*Exercise goal*.
Lines before the one containing "### Q: Why don't" are left out; return that line and every line after it exactly, through the end of the data below.

(Stored items)
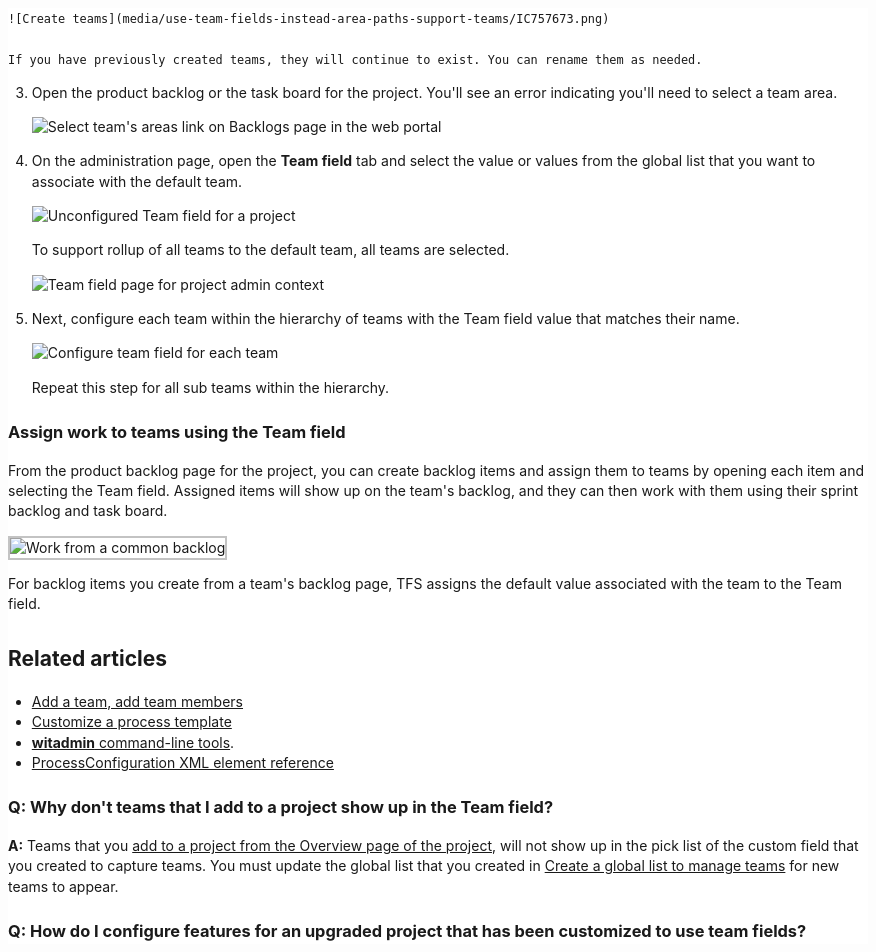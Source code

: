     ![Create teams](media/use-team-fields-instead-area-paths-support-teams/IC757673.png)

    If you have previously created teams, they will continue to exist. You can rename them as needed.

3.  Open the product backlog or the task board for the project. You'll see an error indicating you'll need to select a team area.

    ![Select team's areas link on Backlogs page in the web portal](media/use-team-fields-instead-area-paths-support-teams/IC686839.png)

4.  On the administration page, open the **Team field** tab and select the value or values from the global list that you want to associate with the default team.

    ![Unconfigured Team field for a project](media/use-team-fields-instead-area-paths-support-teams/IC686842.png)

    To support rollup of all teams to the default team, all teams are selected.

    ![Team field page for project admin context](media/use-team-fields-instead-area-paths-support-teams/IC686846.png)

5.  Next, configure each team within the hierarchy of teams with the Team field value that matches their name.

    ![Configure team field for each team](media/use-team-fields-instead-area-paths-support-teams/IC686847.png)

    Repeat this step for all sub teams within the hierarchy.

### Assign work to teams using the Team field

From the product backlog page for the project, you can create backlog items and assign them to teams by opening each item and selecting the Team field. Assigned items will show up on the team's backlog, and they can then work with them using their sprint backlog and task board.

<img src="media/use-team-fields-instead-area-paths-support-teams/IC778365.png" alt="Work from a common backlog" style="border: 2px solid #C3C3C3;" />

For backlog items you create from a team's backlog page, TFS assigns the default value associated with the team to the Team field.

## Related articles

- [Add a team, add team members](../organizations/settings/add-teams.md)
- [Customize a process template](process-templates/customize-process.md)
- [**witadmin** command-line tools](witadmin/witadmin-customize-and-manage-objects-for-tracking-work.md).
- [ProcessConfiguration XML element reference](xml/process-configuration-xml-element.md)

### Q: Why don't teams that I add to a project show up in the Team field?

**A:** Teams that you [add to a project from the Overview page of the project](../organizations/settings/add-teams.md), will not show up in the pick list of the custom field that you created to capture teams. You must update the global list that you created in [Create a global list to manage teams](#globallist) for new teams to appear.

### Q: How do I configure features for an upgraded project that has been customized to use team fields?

*Task response*.
### Q: Why don't teams that I add to a project show up in the Team field?

**A:** Teams that you [add to a project from the Overview page of the project](../organizations/settings/add-teams.md), will not show up in the pick list of the custom field that you created to capture teams. You must update the global list that you created in [Create a global list to manage teams](#globallist) for new teams to appear.

### Q: How do I configure features for an upgraded project that has been customized to use team fields?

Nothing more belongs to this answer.